# mcvcov: Monte Carlo Variance Covariance Matrix In glmm: Generalized Linear Mixed Models via Monte Carlo Likelihood Approximation

 mcvcov R Documentation

## Monte Carlo Variance Covariance Matrix

### Description

A function that calculates the Monte Carlo variance covariance matrix for the Monte Carlo maximum likelihood estimates returned from `glmm`.

### Usage

`mcvcov(object)`

### Arguments

 `object` An object of class `glmm` usually created using `glmm`.

### Details

With maximum likelihood performed by Monte Carlo likelihood approximation, there are two sources of variability: there is variability from sample to sample and from Monte Carlo sample (of generated random effects) to Monte Carlo sample.

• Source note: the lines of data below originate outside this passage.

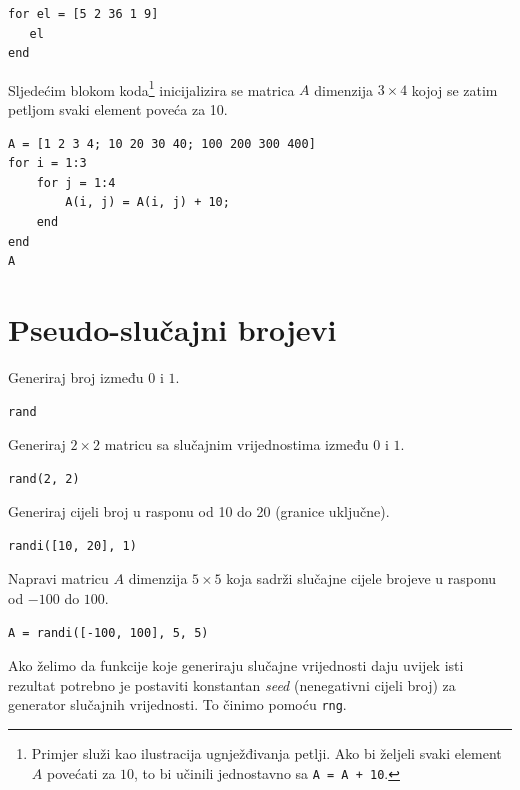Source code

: \documentclass[a4paper, 10pt]{article}
\begin{document}
\begin{lstlisting}
for el = [5 2 36 1 9]
   el
end
\end{lstlisting}

Sljedećim blokom koda\footnote{Primjer služi kao ilustracija ugnježđivanja petlji.
Ako bi željeli svaki element $A$ povećati za $10$, to bi učinili jednostavno sa \texttt{A = A + 10}.}
inicijalizira se matrica $A$ dimenzija $3 \times 4$ kojoj se zatim petljom svaki element poveća za 10.

\begin{lstlisting}
A = [1 2 3 4; 10 20 30 40; 100 200 300 400]
for i = 1:3
    for j = 1:4
        A(i, j) = A(i, j) + 10;
    end
end
A
\end{lstlisting}


\section{Pseudo-slučajni brojevi}

Generiraj broj između $0$ i $1$.

\begin{lstlisting}
rand
\end{lstlisting}

Generiraj $2 \times 2$ matricu sa slučajnim vrijednostima između $0$ i $1$.

\begin{lstlisting}
rand(2, 2)
\end{lstlisting}

Generiraj cijeli broj u rasponu od 10 do 20 (granice uključne).

\begin{lstlisting}
randi([10, 20], 1)
\end{lstlisting}

Napravi matricu $A$ dimenzija $5 \times 5$ koja sadrži slučajne cijele brojeve u rasponu od $-100$ do $100$.

\begin{lstlisting}
A = randi([-100, 100], 5, 5)
\end{lstlisting}

Ako želimo da funkcije koje generiraju slučajne vrijednosti daju uvijek isti rezultat potrebno je postaviti konstantan \emph{seed} (nenegativni cijeli broj) za generator slučajnih vrijednosti.
To činimo pomoću \texttt{rng}.
\end{document}
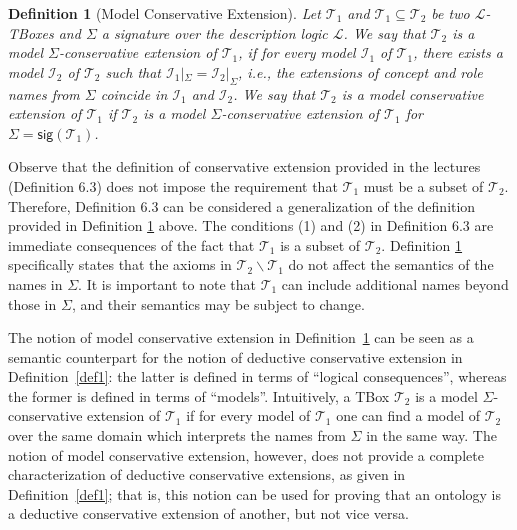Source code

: \documentclass[12pt,a4paper]{article}
\newtheorem{definition}{Definition}
\newcommand{\sig}{\textsf{sig}\xspace}
\newenvironment{problems}[2][{\color{purple}Question}]{\begin{trivlist}
\item[\hskip \labelsep {\bfseries #1}\hskip \labelsep {\bfseries #2.}]}{\end{trivlist}}
\begin{document}
\begin{problems}{{\color{purple}6 (with 1 bonus mark)}}
\begin{definition}[Model Conservative Extension]
Let $\mathcal{T}_{1}$ and $\mathcal{T}_{1}\subseteq\mathcal{T}_{2}$ be two $\mathcal{L}$-TBoxes and $\Sigma$ a signature over the description logic $\mathcal{L}$. We say that $\mathcal{T}_{2}$ is a \emph{model $\Sigma$-conservative extension} of $\mathcal{T}_{1}$, if for every model $\mathcal{I}_{1}$ of $\mathcal{T}_{1}$, there exists a model $\mathcal{I}_{2}$ of $\mathcal{T}_{2}$ such that $\mathcal{I}_{1}|_{\Sigma}=\mathcal{I}_{2}|_{\Sigma}$, i.e., the extensions of concept and role names from $\Sigma$ coincide in $\mathcal{I}_{1}$ and $\mathcal{I}_{2}$. We say that $\mathcal{T}_{2}$ is a model conservative extension of $\mathcal{T}_{1}$ if $\mathcal{T}_{2}$ is a model $\Sigma$-conservative extension of $\mathcal{T}_{1}$ for $\Sigma=\sig(\mathcal{T}_{1})$.
\label{def3}
\end{definition}Observe that the definition of conservative extension provided in the lectures (Definition $6.3$) does not impose the requirement that $\mathcal{T}_{1}$ must be a subset of $\mathcal{T}_{2}$. Therefore, Definition $6.3$ can be considered a generalization of the definition provided in Definition \ref{def3} above. The conditions (1) and (2) in Definition 6.3 are immediate consequences of the fact that $\mathcal{T}_{1}$ is a subset of $\mathcal{T}_{2}$. Definition \ref{def3} specifically states that the axioms in $\mathcal{T}_{2}\backslash\mathcal{T}_{1}$ do not affect the semantics of the names in $\Sigma$. It is important to note that $\mathcal{T}_{1}$ can include additional names beyond those in $\Sigma$, and their semantics may be subject to change.

The notion of model conservative extension in Definition~\ref{def3} can be seen as a semantic counterpart for the notion of deductive conservative extension in Definition~\ref{def1}: the latter is defined in terms of ``logical consequences'', whereas the former is defined in terms of ``models''. Intuitively, a TBox $\mathcal{T}_{2}$ is a model $\Sigma$-conservative extension of $\mathcal{T}_{1}$ if for every model of $\mathcal{T}_{1}$ one can find a model of $\mathcal{T}_{2}$ over the same domain which interprets the names from $\Sigma$ in the same way. The notion of model conservative extension, however, does not provide a complete characterization of deductive conservative extensions, as given in Definition~\ref{def1}; that is, this notion can be used for proving that an ontology is a deductive conservative extension of another, but not vice versa.


\end{problems}
\end{document}
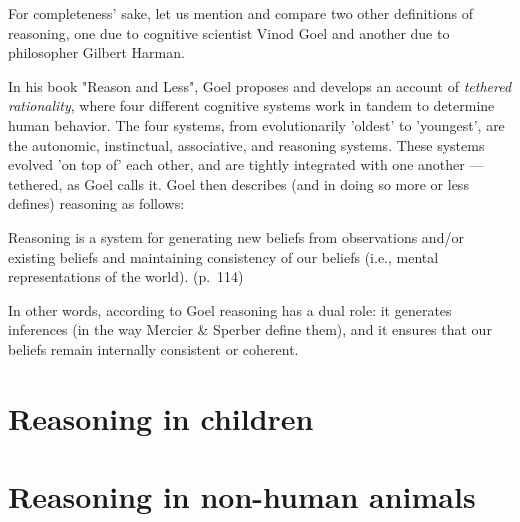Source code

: For completeness' sake, let us mention and compare two other definitions of reasoning, one due to cognitive scientist Vinod Goel and another due to philosopher Gilbert Harman.

In his \citeyear{Goel22} book "Reason and Less", Goel proposes and develops an account of \emph{tethered rationality}, where four different cognitive systems work in tandem to determine human behavior. The four systems, from evolutionarily 'oldest' to 'youngest', are the autonomic, instinctual, associative, and reasoning systems. These systems evolved 'on top of' each other, and are tightly integrated with one another --- tethered, as Goel calls it.
Goel then describes (and in doing so more or less defines) reasoning as follows:
\begin{quoting}
    Reasoning is a system for generating new beliefs from observations and/or existing beliefs and maintaining consistency of our beliefs (i.e., mental representations of the world).
    \hfill (p.~114)
\end{quoting}
In other words, according to Goel reasoning has a dual role: it generates inferences (in the way Mercier \& Sperber define them), and it ensures that our beliefs remain internally consistent or coherent.

\section{Reasoning in children}


\section{Reasoning in non-human animals}


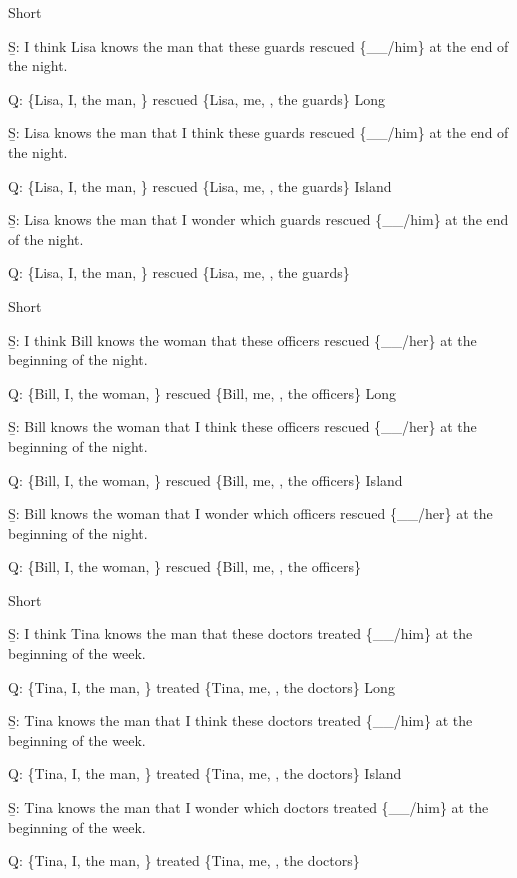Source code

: \pex 
\a Short\par\nobreak
\beginsubsub 
\b{S:} I think Lisa knows the man that these guards rescued \{\_\_/him\} at the end of the night.\par\nobreak
\b{Q:} \{Lisa, I, the man, \} rescued \{Lisa, me, , the guards\}
\endsubsub
\a Long\par\nobreak
\beginsubsub
\b{S:} Lisa knows the man that I think these guards rescued \{\_\_/him\} at the end of the night.\par\nobreak
\b{Q:} \{Lisa, I, the man, \} rescued \{Lisa, me, , the guards\}
\endsubsub
\a Island\par\nobreak
\beginsubsub
\b{S:} Lisa knows the man that I wonder which guards rescued \{\_\_/him\} at the end of the night.\par\nobreak
\b{Q:} \{Lisa, I, the man, \} rescued \{Lisa, me, , the guards\}
\endsubsub
\xe

\pex 
\a Short\par\nobreak
\beginsubsub 
\b{S:} I think Bill knows the woman that these officers rescued \{\_\_/her\} at the beginning of the night.\par\nobreak
\b{Q:} \{Bill, I, the woman, \} rescued \{Bill, me, , the officers\}
\endsubsub
\a Long\par\nobreak
\beginsubsub
\b{S:} Bill knows the woman that I think these officers rescued \{\_\_/her\} at the beginning of the night.\par\nobreak
\b{Q:} \{Bill, I, the woman, \} rescued \{Bill, me, , the officers\}
\endsubsub
\a Island\par\nobreak
\beginsubsub
\b{S:} Bill knows the woman that I wonder which officers rescued \{\_\_/her\} at the beginning of the night.\par\nobreak
\b{Q:} \{Bill, I, the woman, \} rescued \{Bill, me, , the officers\}
\endsubsub
\xe

\pex 
\a Short\par\nobreak
\beginsubsub 
\b{S:} I think Tina knows the man that these doctors treated \{\_\_/him\} at the beginning of the week.\par\nobreak
\b{Q:} \{Tina, I, the man, \} treated \{Tina, me, , the doctors\}
\endsubsub
\a Long\par\nobreak
\beginsubsub
\b{S:} Tina knows the man that I think these doctors treated \{\_\_/him\} at the beginning of the week.\par\nobreak
\b{Q:} \{Tina, I, the man, \} treated \{Tina, me, , the doctors\}
\endsubsub
\a Island\par\nobreak
\beginsubsub
\b{S:} Tina knows the man that I wonder which doctors treated \{\_\_/him\} at the beginning of the week.\par\nobreak
\b{Q:} \{Tina, I, the man, \} treated \{Tina, me, , the doctors\}
\endsubsub
\xe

The first source of variability (from sample to sample) is measured using standard error, which appears with the point estimates in the `summary` tables. The second source of variability is due to the Monte Carlo randomness, and this is measured by the Monte Carlo standard error.

A large entry in Monte Carlo variance covariance matrix indicates the Monte Carlo sample size `m` is too small.

The square root of the diagonal elements represents the Monte Carlo standard errors. The off-diagonal entries represent the Monte Carlo covariance.

### Value

 `mcvcov` The Monte Carlo variance covariance matrix for the Monte Carlo maximum likelihood estimates returned from `glmm`

### Author(s)

Christina Knudson

### References

Geyer, C. J. (1994) On the convergence of Monte Carlo maximum likelihood calculations. Journal of the Royal Statistical Society, Series B, 61, 261–274. doi: 10.1111/j.2517-6161.1994.tb01976.x.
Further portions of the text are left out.